(MATERIAL FOR THIS EXERCISE)

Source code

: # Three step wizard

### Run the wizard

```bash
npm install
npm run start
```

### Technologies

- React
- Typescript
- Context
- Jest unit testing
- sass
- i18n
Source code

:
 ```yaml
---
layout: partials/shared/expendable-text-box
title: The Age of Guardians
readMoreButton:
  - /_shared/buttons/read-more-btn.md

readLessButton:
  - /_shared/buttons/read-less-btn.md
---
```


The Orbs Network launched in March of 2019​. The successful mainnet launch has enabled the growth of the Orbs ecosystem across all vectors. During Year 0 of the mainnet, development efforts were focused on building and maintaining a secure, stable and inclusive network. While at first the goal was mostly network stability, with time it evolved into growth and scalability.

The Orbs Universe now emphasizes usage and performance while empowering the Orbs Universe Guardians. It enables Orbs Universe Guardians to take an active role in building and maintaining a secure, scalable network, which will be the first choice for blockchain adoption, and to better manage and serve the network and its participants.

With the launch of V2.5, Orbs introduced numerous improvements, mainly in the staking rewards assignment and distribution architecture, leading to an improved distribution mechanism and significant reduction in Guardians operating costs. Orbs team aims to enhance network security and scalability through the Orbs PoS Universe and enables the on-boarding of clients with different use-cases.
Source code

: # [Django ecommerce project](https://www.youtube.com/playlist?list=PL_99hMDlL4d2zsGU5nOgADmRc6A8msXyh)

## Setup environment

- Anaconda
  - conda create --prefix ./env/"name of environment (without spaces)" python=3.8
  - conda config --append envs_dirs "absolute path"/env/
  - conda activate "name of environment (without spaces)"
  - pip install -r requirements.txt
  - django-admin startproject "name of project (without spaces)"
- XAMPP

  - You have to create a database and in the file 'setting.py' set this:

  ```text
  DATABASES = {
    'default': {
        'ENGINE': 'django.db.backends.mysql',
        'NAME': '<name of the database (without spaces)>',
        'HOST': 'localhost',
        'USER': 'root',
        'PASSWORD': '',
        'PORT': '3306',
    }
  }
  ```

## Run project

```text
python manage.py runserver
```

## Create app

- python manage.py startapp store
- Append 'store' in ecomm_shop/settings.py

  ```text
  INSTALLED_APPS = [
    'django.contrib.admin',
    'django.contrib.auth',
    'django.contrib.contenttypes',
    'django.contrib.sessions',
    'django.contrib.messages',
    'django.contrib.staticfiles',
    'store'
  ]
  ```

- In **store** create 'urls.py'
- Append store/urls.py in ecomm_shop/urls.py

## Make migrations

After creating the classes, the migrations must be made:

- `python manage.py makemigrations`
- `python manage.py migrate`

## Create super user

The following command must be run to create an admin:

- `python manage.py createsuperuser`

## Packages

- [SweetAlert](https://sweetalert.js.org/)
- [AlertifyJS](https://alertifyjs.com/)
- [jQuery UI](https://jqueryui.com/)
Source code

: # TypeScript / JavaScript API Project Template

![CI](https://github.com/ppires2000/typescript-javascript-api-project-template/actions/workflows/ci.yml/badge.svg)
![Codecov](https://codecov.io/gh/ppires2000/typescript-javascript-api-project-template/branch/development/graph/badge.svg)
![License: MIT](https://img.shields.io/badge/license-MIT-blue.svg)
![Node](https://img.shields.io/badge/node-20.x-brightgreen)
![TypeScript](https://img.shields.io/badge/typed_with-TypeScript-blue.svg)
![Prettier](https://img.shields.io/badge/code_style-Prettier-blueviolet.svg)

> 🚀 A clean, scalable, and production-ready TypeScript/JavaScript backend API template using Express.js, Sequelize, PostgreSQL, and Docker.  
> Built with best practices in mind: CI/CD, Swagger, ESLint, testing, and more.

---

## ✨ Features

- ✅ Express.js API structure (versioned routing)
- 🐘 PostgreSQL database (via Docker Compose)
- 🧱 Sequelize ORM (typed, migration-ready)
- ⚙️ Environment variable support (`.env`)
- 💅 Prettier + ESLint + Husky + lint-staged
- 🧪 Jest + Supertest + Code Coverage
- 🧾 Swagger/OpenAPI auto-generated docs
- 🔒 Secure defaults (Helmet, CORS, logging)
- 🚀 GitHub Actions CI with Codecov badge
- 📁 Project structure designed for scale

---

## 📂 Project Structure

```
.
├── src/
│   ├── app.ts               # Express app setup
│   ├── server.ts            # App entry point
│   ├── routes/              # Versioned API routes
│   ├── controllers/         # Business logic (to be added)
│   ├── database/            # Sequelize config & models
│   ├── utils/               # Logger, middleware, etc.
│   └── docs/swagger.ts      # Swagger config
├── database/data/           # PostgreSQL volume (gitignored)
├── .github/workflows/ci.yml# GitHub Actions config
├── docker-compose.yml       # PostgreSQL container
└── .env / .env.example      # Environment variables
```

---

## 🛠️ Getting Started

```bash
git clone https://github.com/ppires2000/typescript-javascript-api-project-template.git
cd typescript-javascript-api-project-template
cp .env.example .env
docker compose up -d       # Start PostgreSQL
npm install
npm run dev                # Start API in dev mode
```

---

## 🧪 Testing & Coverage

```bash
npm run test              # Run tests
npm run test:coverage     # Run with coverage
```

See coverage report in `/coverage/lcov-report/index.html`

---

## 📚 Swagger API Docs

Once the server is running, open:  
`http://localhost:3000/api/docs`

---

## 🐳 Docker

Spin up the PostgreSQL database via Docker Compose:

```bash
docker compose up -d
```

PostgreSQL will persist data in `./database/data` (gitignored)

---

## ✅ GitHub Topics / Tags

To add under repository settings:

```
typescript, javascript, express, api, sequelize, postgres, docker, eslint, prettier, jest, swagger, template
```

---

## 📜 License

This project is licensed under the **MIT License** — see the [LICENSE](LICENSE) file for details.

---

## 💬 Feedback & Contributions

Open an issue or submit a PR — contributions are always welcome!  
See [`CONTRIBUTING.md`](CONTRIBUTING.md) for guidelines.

(End MATERIAL FOR THIS EXERCISE)

● ASSIGNMENT
Reproduce the lines from the one with "## 🧪 Testing & Coverage" to the end of the data exactly, leaving out every earlier line.

● YOUR SOLUTION
## 🧪 Testing & Coverage

```bash
npm run test              # Run tests
npm run test:coverage     # Run with coverage
```

See coverage report in `/coverage/lcov-report/index.html`

---

## 📚 Swagger API Docs

Once the server is running, open:  
`http://localhost:3000/api/docs`

---

## 🐳 Docker

Spin up the PostgreSQL database via Docker Compose:

```bash
docker compose up -d
```

PostgreSQL will persist data in `./database/data` (gitignored)

---

## ✅ GitHub Topics / Tags

To add under repository settings:

```
typescript, javascript, express, api, sequelize, postgres, docker, eslint, prettier, jest, swagger, template
```

---

## 📜 License

This project is licensed under the **MIT License** — see the [LICENSE](LICENSE) file for details.

---

## 💬 Feedback & Contributions

Open an issue or submit a PR — contributions are always welcome!  
See [`CONTRIBUTING.md`](CONTRIBUTING.md) for guidelines.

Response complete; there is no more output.